Oltre 1.500 repliche e 4 Tony Awards: perché la fine di The First Shadow segna una svolta per Netflix

Lo spettacolo teatrale prequel di Stranger Things annuncia le date di chiusura definitiva a Londra e a Broadway, con quasi 1,6 milioni di biglietti venduti.

by Valeria Bernardo

Il sipario si sta abbassando sull’ultimo capitolo vivente dell’universo di Stranger Things. Dopo anni di repliche sold out, premi e un pubblico che in molti casi non aveva mai messo piede in un teatro, Stranger Things: The First Shadow ha annunciato ufficialmente le date di chiusura della sua produzione sia nel West End londinese che a Broadway.

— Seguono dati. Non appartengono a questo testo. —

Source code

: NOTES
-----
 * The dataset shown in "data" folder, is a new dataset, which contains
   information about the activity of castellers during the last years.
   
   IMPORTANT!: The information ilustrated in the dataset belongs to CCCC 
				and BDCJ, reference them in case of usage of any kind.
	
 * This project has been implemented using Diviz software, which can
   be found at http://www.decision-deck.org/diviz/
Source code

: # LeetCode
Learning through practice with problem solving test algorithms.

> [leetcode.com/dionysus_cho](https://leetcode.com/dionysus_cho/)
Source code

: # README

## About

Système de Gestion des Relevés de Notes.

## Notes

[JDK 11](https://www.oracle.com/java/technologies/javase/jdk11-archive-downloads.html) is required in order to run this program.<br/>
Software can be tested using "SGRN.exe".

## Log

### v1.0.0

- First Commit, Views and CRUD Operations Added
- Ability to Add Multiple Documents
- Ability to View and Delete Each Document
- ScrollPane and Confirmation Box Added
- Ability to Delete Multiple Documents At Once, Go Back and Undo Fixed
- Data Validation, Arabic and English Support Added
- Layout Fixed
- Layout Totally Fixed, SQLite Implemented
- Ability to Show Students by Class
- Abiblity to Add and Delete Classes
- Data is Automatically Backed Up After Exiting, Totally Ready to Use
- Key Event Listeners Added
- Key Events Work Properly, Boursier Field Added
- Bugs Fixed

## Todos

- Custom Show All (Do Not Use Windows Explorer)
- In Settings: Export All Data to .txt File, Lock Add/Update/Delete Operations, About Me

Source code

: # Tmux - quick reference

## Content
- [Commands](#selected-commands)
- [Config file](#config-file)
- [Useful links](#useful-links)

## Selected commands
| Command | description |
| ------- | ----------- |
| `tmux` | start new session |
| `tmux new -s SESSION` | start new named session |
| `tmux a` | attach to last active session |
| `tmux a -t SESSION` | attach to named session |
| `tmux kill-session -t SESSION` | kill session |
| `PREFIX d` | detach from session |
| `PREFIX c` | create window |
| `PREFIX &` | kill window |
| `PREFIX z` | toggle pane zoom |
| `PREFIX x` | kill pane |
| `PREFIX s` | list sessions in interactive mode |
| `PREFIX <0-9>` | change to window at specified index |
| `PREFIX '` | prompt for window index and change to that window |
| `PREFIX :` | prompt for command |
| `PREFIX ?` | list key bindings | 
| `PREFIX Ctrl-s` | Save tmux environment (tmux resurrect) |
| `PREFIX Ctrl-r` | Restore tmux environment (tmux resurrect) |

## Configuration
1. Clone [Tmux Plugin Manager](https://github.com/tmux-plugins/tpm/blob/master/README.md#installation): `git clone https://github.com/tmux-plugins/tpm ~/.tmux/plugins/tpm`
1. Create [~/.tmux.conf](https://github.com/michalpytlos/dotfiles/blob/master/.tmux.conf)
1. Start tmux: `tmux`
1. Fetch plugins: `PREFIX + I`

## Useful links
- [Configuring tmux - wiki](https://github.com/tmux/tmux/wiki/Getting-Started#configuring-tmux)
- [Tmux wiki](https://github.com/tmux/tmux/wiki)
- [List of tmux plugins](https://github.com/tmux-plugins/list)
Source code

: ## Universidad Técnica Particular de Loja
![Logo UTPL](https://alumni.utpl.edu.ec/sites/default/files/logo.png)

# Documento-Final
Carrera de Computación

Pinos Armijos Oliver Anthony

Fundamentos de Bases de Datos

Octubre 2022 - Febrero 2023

Lo spettacolo completerà la sua corsa al Phoenix Theatre di Londra il 27 dicembre 2026, e al Marquis Theatre di Broadway il 3 gennaio 2027. Al momento della chiusura, la produzione avrà girato per oltre tre anni a Londra e per circa un anno e mezzo a Broadway.

Lo spettacolo è ambientato trent’anni prima degli eventi della serie Netflix, e racconta le origini di Henry Creel, il personaggio che sarebbe diventato il villain più temuto dell’intero franchise. La pièce è scritta da Kate Trefry, una delle autrici della serie televisiva, da un soggetto originale dei Duffer Brothers, di Jack Thorne e della stessa Trefry. La regia è firmata da Stephen Daldry, nominato all’Oscar e vincitore di un Tony Award, con Justin Martin come co-regista.

Le anteprime a Broadway sono iniziate il 28 marzo 2025, con l’apertura ufficiale al Marquis Theatre il 22 aprile dello stesso anno.

Quasi 1,6 milioni di biglietti venduti tra West End e Broadway, con oltre 1.500 repliche complessive. Un risultato che assume un significato ulteriore se si considera che questa produzione ha rappresentato il primo ingresso di Netflix nel mondo del teatro.

Sul fronte dei riconoscimenti, lo spettacolo è stato lo spettacolo di prosa più premiato ai Tony Awards del 2025, portando a casa quattro statuette: Best Scenic Design of a Play, Best Lighting Design of a Play, Best Sound Design of a Play e un Tony Award Speciale per le illusioni e gli effetti tecnici. A Londra, la produzione aveva già conquistato gli Olivier Awards per Best Entertainment e Best Set Design, i Critics’ Circle Awards per Best Set Design e Most Promising Newcomer, e il WhatsOnStage Award come Best New Play.

Tra i protagonisti più celebrati, Louis McCartney, diretto dalla produzione del West End, ha ripreso il ruolo di Henry Creel anche a Broadway: per il suo debutto teatrale aveva già vinto il 2024 Stage Debut Award come Best Performer in a Play e il Critics’ Circle Award come Most Promising Newcomer.

Il successo artistico non ha coinciso del tutto con quello finanziario. Secondo alcune stime, la produzione di Broadway sarebbe costata oltre 20 milioni di dollari e non avrebbe recuperato l’intera capitalizzazione. Sul piano critico, i giudizi sono stati contrastanti, sebbene gli effetti speciali abbiano ricevuto consensi pressoché unanimi.

Matt e Ross Duffer, creatori della serie e produttori esecutivi dello spettacolo, hanno voluto ringraziare pubblicamente l’intera squadra artistica. I due hanno sottolineato come il lavoro del team abbia attirato spettatori da tutto il mondo, la maggioranza dei quali non aveva mai assistito a uno spettacolo di Broadway prima di quel momento.

Bela Bajaria, Chief Content Officer di Netflix, ha definito la produzione “una collaborazione senza precedenti tra televisione e teatro”, aggiungendo che è stato “particolarmente gratificante vedere come abbia avvicinato così tante persone alla magia del teatro.”

Con la chiusura di Stranger Things: The First Shadow, si conclude formalmente l’ultimo capitolo attivo di un franchise che ha segnato la cultura pop degli anni Dieci e Venti. La serie televisiva è già terminata, e ora anche la sua unica estensione teatrale si avvia verso il sipario finale. Restano i premi, i record e, per una volta, il teatro come luogo improbabile dove un universo sci-fi ha trovato la sua ultima casa.